- _Description of the task_: Of the lines listed below, return exactly those that run from the line containing "Deactivate the action" through the line containing "Gets the last", both included.

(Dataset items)
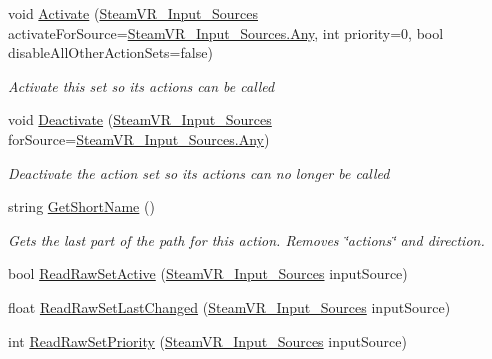 \begin{DoxyCompactItemize}
void \mbox{\hyperlink{class_valve_1_1_v_r_1_1_steam_v_r___action_set_aeabdda07095a66c6937d796713356120}{Activate}} (\mbox{\hyperlink{namespace_valve_1_1_v_r_a82e5bf501cc3aa155444ee3f0662853f}{Steam\+V\+R\+\_\+\+Input\+\_\+\+Sources}} activate\+For\+Source=\mbox{\hyperlink{namespace_valve_1_1_v_r_a82e5bf501cc3aa155444ee3f0662853faed36a1ef76a59ee3f15180e0441188ad}{Steam\+V\+R\+\_\+\+Input\+\_\+\+Sources.\+Any}}, int priority=0, bool disable\+All\+Other\+Action\+Sets=false)
\begin{DoxyCompactList}\small\item\em Activate this set so its actions can be called \end{DoxyCompactList}\item 
void \mbox{\hyperlink{class_valve_1_1_v_r_1_1_steam_v_r___action_set_ac1cf6b278cd4df49f18da3f59d8d9fc4}{Deactivate}} (\mbox{\hyperlink{namespace_valve_1_1_v_r_a82e5bf501cc3aa155444ee3f0662853f}{Steam\+V\+R\+\_\+\+Input\+\_\+\+Sources}} for\+Source=\mbox{\hyperlink{namespace_valve_1_1_v_r_a82e5bf501cc3aa155444ee3f0662853faed36a1ef76a59ee3f15180e0441188ad}{Steam\+V\+R\+\_\+\+Input\+\_\+\+Sources.\+Any}})
\begin{DoxyCompactList}\small\item\em Deactivate the action set so its actions can no longer be called \end{DoxyCompactList}\item 
string \mbox{\hyperlink{class_valve_1_1_v_r_1_1_steam_v_r___action_set_a045aa0b32ec9f9b6f65b5fcf35474250}{Get\+Short\+Name}} ()
\begin{DoxyCompactList}\small\item\em Gets the last part of the path for this action. Removes \char`\"{}actions\char`\"{} and direction. \end{DoxyCompactList}\item 
bool \mbox{\hyperlink{class_valve_1_1_v_r_1_1_steam_v_r___action_set_a212fb34fda9aa2be57a9a78e3ca6fe0f}{Read\+Raw\+Set\+Active}} (\mbox{\hyperlink{namespace_valve_1_1_v_r_a82e5bf501cc3aa155444ee3f0662853f}{Steam\+V\+R\+\_\+\+Input\+\_\+\+Sources}} input\+Source)
\item 
float \mbox{\hyperlink{class_valve_1_1_v_r_1_1_steam_v_r___action_set_afc8e7c4a2dbc8e182f34ec832bfd9b22}{Read\+Raw\+Set\+Last\+Changed}} (\mbox{\hyperlink{namespace_valve_1_1_v_r_a82e5bf501cc3aa155444ee3f0662853f}{Steam\+V\+R\+\_\+\+Input\+\_\+\+Sources}} input\+Source)
\item 
int \mbox{\hyperlink{class_valve_1_1_v_r_1_1_steam_v_r___action_set_ab43c42368df77386ea8e480817e814cb}{Read\+Raw\+Set\+Priority}} (\mbox{\hyperlink{namespace_valve_1_1_v_r_a82e5bf501cc3aa155444ee3f0662853f}{Steam\+V\+R\+\_\+\+Input\+\_\+\+Sources}} input\+Source)

\end{DoxyCompactItemize}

- _Result_:
\begin{DoxyCompactList}\small\item\em Deactivate the action set so its actions can no longer be called \end{DoxyCompactList}\item 
string \mbox{\hyperlink{class_valve_1_1_v_r_1_1_steam_v_r___action_set_a045aa0b32ec9f9b6f65b5fcf35474250}{Get\+Short\+Name}} ()
\begin{DoxyCompactList}\small\item\em Gets the last part of the path for this action. Removes \char`\"{}actions\char`\"{} and direction. \end{DoxyCompactList}\item 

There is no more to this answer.